I am reading the Pyro tutorial on normalizing flows (Normalizing Flows - Introduction (Part 1) — Pyro Tutorials 1.8.4 documentation) and I would like to understand better how the examples work under the hood. For instance, I am referring to the architecture of the network used to obtain the marginal distributions of the concentric circles example. In the example the base distribution (in the latent space) is normal and the flow is a rational spline:
base_dist = dist.Normal(torch.zeros(2), torch.ones(2))
spline_transform = T.Spline(2, count_bins=16)
flow_dist = dist.TransformedDistribution(base_dist, [spline_transform])
According to the tutorial, the knots (of the spline) and their derivatives are parameters that can be learnt e.g., through stochastic gradient descent on a maximum likelihood objective. The tutorial shows how to do that :
%%time
steps = 1 if smoke_test else 1001
dataset = torch.tensor(X, dtype=torch.float)
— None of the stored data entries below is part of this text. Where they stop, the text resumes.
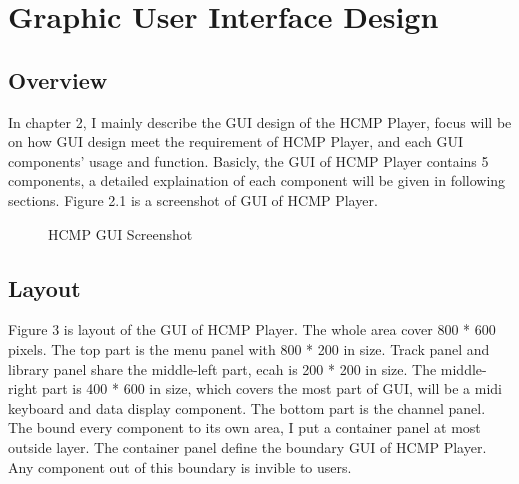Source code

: 
\chapter{Graphic User Interface Design} %

\section{Overview}
In chapter 2, I mainly describe the GUI design of the HCMP Player, focus will 
be on how GUI design meet the requirement of HCMP Player, and each GUI components' 
usage and function. Basicly, the GUI of HCMP Player contains 5 components, 
a detailed explaination of each component will be given in following sections. 
Figure 2.1 is a screenshot of GUI of HCMP Player. 

\begin{figure}[H]
\caption{HCMP GUI Screenshot}
\label{fig:speciation}
\end{figure}

\section{Layout}
Figure 3 is layout of the GUI of HCMP Player. The whole area 
cover 800 * 600 pixels. The top part is the menu panel with 800 * 200 in size. 
Track panel and 
library panel share the middle-left part, ecah is 200 * 200 in size. 
The middle-right part is 400 * 600 in size, which covers the most part of GUI, will be   
a midi keyboard and data display component. The bottom part is the channel   
panel. The bound every component to its own area, I put a container panel at most 
outside layer. The container panel define the boundary GUI of HCMP Player. Any 
component out of this boundary is invible to users. 

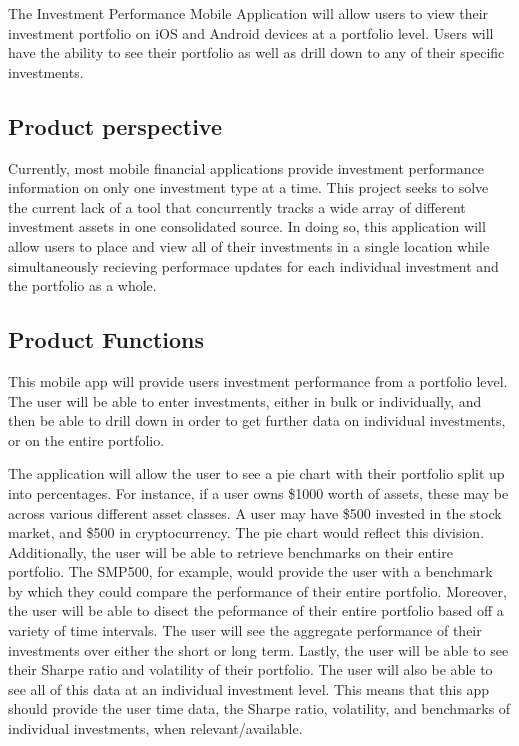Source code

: \documentclass[onecolumn, draftclsnofoot,10pt, compsoc]{IEEEtran}
\begin{document}
The Investment Performance Mobile Application will allow users to view their investment portfolio on iOS and Android devices
at a portfolio level. Users will have the ability to see their portfolio as well as drill down to any of their specific investments.


\subsection{Product perspective}

Currently, most mobile financial applications provide investment performance information on only one investment type at a time. 
This project seeks to solve the current lack of a tool that concurrently tracks a wide array of different investment assets in 
one consolidated source. In doing so, this application will allow users to place and view all of their investments in a single location 
while simultaneously recieving performace updates for each individual investment and the portfolio as a whole.

\subsection{Product Functions}
This mobile app will provide users investment performance from a portfolio level. The user will be able to enter investments, either 
in bulk or individually, and then be able to drill down in order to get further data on individual investments, or on the entire portfolio.

The application will allow the user to see a pie chart with their portfolio split up into percentages. 
For instance, if a user owns \$1000 worth of assets, these may be across various different asset classes. A user may have \$500 invested in the stock market, 
and \$500 in cryptocurrency. The pie chart would reflect this division. Additionally, the user will be able to retrieve benchmarks on their entire portfolio. 
The SMP500, for example, would provide the user with a benchmark by which they could compare the performance of their entire portfolio. 
Moreover, the user will be able to disect the peformance of their entire portfolio based off a variety of time intervals. The user will see the aggregate 
performance of their investments over either the short or long term. Lastly, the user will be able to see their Sharpe ratio and volatility of their portfolio. 
The user will also be able to see all of this data at an individual investment level. This means that this app should provide the user 
time data, the Sharpe ratio, volatility, and benchmarks of individual investments, when relevant/available.
\end{document}
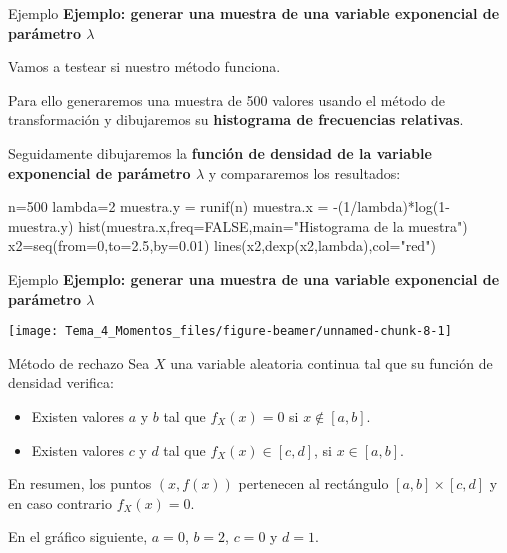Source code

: \documentclass[
  ignorenonframetext,
  aspectratio=169]{beamer}
\newenvironment{Shaded}{\begin{snugshade}}{\end{snugshade}}
\newcommand{\AttributeTok}[1]{\textcolor[rgb]{0.77,0.63,0.00}{#1}}
\newcommand{\ConstantTok}[1]{\textcolor[rgb]{0.00,0.00,0.00}{#1}}
\newcommand{\DecValTok}[1]{\textcolor[rgb]{0.00,0.00,0.81}{#1}}
\newcommand{\FloatTok}[1]{\textcolor[rgb]{0.00,0.00,0.81}{#1}}
\newcommand{\FunctionTok}[1]{\textcolor[rgb]{0.00,0.00,0.00}{#1}}
\newcommand{\NormalTok}[1]{#1}
\newcommand{\OtherTok}[1]{\textcolor[rgb]{0.56,0.35,0.01}{#1}}
\newcommand{\SpecialCharTok}[1]{\textcolor[rgb]{0.00,0.00,0.00}{#1}}
\newcommand{\StringTok}[1]{\textcolor[rgb]{0.31,0.60,0.02}{#1}}
\providecommand{\tightlist}{%
  \setlength{\itemsep}{0pt}\setlength{\parskip}{0pt}}
\begin{document}
\begin{frame}[fragile]{Ejemplo}
\protect\hypertarget{ejemplo-6}{}
\textbf{Ejemplo: generar una muestra de una variable exponencial de
parámetro \(\lambda\)}

Vamos a testear si nuestro método funciona.

Para ello generaremos una muestra de 500 valores usando el método de
transformación y dibujaremos su \textbf{histograma de frecuencias
relativas}.

Seguidamente dibujaremos la \textbf{función de densidad de la variable
exponencial de parámetro \(\lambda\)} y compararemos los resultados:

\begin{Shaded}
\begin{Highlighting}[]
\NormalTok{n}\OtherTok{=}\DecValTok{500}
\NormalTok{lambda}\OtherTok{=}\DecValTok{2}
\NormalTok{muestra.y }\OtherTok{=} \FunctionTok{runif}\NormalTok{(n)}
\NormalTok{muestra.x }\OtherTok{=} \SpecialCharTok{{-}}\NormalTok{(}\DecValTok{1}\SpecialCharTok{/}\NormalTok{lambda)}\SpecialCharTok{*}\FunctionTok{log}\NormalTok{(}\DecValTok{1}\SpecialCharTok{{-}}\NormalTok{muestra.y)}
\FunctionTok{hist}\NormalTok{(muestra.x,}\AttributeTok{freq=}\ConstantTok{FALSE}\NormalTok{,}\AttributeTok{main=}\StringTok{"Histograma de la muestra"}\NormalTok{)}
\NormalTok{x2}\OtherTok{=}\FunctionTok{seq}\NormalTok{(}\AttributeTok{from=}\DecValTok{0}\NormalTok{,}\AttributeTok{to=}\FloatTok{2.5}\NormalTok{,}\AttributeTok{by=}\FloatTok{0.01}\NormalTok{)}
\FunctionTok{lines}\NormalTok{(x2,}\FunctionTok{dexp}\NormalTok{(x2,lambda),}\AttributeTok{col=}\StringTok{"red"}\NormalTok{)}
\end{Highlighting}
\end{Shaded}
\end{frame}

\begin{frame}{Ejemplo}
\protect\hypertarget{ejemplo-7}{}
\textbf{Ejemplo: generar una muestra de una variable exponencial de
parámetro \(\lambda\)}

\texttt{[image: Tema\_4\_Momentos\_files/figure-beamer/unnamed-chunk-8-1]}
\end{frame}

\begin{frame}{Método de rechazo}
\protect\hypertarget{muxe9todo-de-rechazo}{}
Sea \(X\) una variable aleatoria continua tal que su función de densidad
verifica:

\begin{itemize}
\tightlist
\item
  Existen valores \(a\) y \(b\) tal que \(f_X(x)= 0\) si
  \(x\not\in [a,b]\).
\item
  Existen valores \(c\) y \(d\) tal que \(f_X(x)\in [c,d]\), si
  \(x\in [a,b]\).
\end{itemize}

En resumen, los puntos \((x,f(x))\) pertenecen al rectángulo
\([a,b]\times [c,d]\) y en caso contrario \(f_X(x)=0\).

En el gráfico siguiente, \(a=0\), \(b=2\), \(c=0\) y \(d=1\).
\end{frame}
\end{document}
optimizer = torch.optim.Adam(spline_transform.parameters(), lr=1e-2)
for step in range(steps):
optimizer.zero_grad()
loss = -flow_dist.log_prob(dataset).mean()
loss.backward()
optimizer.step()
flow_dist.clear_cache()
if step % 200 == 0:
print('step: {}, loss: {}'.format(step, loss.item()))
Finally, it is indicated how to sample from the learned distribution in order to obtain a new sample :
X_flow = flow_dist.sample(torch.Size([1000,])).detach().numpy()
I would like to know what is the architecture of the NN used to learn those parameters and if is there a (possibly simple) way to modify this architecture (e.g. add or remove layers)
More generally, I would like to adapt these simple examples to the univariate case of learning the density of time series data.